> _WHAT THE TASK ASKS_: What follows is a set of records; copy all of it exactly.

> _RECORDS SHOWN_:

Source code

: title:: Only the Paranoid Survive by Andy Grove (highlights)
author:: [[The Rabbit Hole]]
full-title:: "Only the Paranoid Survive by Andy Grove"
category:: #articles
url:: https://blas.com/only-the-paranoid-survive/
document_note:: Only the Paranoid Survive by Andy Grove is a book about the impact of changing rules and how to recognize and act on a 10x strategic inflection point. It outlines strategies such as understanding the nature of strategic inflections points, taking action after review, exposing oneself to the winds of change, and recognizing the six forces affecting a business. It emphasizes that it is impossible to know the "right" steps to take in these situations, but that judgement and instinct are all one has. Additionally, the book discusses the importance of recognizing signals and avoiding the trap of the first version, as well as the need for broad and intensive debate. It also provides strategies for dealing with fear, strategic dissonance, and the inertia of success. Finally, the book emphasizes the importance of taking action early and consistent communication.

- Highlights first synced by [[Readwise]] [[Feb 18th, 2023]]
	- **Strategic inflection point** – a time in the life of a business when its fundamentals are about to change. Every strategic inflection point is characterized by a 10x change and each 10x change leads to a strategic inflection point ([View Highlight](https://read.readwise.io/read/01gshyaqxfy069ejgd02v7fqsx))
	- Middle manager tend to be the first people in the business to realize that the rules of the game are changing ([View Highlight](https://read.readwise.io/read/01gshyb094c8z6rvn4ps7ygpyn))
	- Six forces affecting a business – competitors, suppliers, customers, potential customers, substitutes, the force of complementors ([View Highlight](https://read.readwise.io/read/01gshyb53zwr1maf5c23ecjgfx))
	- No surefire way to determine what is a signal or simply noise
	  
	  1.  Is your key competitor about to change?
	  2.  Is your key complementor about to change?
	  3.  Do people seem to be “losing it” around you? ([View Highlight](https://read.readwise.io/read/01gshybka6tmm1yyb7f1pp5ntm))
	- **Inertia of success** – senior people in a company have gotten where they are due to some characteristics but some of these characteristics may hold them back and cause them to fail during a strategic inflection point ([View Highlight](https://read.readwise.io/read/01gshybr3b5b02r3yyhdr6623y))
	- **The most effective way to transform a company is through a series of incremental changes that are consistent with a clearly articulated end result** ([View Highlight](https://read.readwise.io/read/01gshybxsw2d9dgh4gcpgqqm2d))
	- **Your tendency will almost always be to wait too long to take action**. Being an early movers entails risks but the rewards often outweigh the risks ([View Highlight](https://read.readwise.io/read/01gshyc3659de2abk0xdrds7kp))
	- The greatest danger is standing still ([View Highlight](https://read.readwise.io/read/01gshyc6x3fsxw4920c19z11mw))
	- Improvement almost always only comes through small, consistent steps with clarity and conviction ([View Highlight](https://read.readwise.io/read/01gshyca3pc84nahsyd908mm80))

> _RESPONSE TO THE EXERCISE_:
Source code

: title:: Only the Paranoid Survive by Andy Grove (highlights)
author:: [[The Rabbit Hole]]
full-title:: "Only the Paranoid Survive by Andy Grove"
category:: #articles
url:: https://blas.com/only-the-paranoid-survive/
document_note:: Only the Paranoid Survive by Andy Grove is a book about the impact of changing rules and how to recognize and act on a 10x strategic inflection point. It outlines strategies such as understanding the nature of strategic inflections points, taking action after review, exposing oneself to the winds of change, and recognizing the six forces affecting a business. It emphasizes that it is impossible to know the "right" steps to take in these situations, but that judgement and instinct are all one has. Additionally, the book discusses the importance of recognizing signals and avoiding the trap of the first version, as well as the need for broad and intensive debate. It also provides strategies for dealing with fear, strategic dissonance, and the inertia of success. Finally, the book emphasizes the importance of taking action early and consistent communication.

- Highlights first synced by [[Readwise]] [[Feb 18th, 2023]]
	- **Strategic inflection point** – a time in the life of a business when its fundamentals are about to change. Every strategic inflection point is characterized by a 10x change and each 10x change leads to a strategic inflection point ([View Highlight](https://read.readwise.io/read/01gshyaqxfy069ejgd02v7fqsx))
	- Middle manager tend to be the first people in the business to realize that the rules of the game are changing ([View Highlight](https://read.readwise.io/read/01gshyb094c8z6rvn4ps7ygpyn))
	- Six forces affecting a business – competitors, suppliers, customers, potential customers, substitutes, the force of complementors ([View Highlight](https://read.readwise.io/read/01gshyb53zwr1maf5c23ecjgfx))
	- No surefire way to determine what is a signal or simply noise
	  
	  1.  Is your key competitor about to change?
	  2.  Is your key complementor about to change?
	  3.  Do people seem to be “losing it” around you? ([View Highlight](https://read.readwise.io/read/01gshybka6tmm1yyb7f1pp5ntm))
	- **Inertia of success** – senior people in a company have gotten where they are due to some characteristics but some of these characteristics may hold them back and cause them to fail during a strategic inflection point ([View Highlight](https://read.readwise.io/read/01gshybr3b5b02r3yyhdr6623y))
	- **The most effective way to transform a company is through a series of incremental changes that are consistent with a clearly articulated end result** ([View Highlight](https://read.readwise.io/read/01gshybxsw2d9dgh4gcpgqqm2d))
	- **Your tendency will almost always be to wait too long to take action**. Being an early movers entails risks but the rewards often outweigh the risks ([View Highlight](https://read.readwise.io/read/01gshyc3659de2abk0xdrds7kp))
	- The greatest danger is standing still ([View Highlight](https://read.readwise.io/read/01gshyc6x3fsxw4920c19z11mw))
	- Improvement almost always only comes through small, consistent steps with clarity and conviction ([View Highlight](https://read.readwise.io/read/01gshyca3pc84nahsyd908mm80))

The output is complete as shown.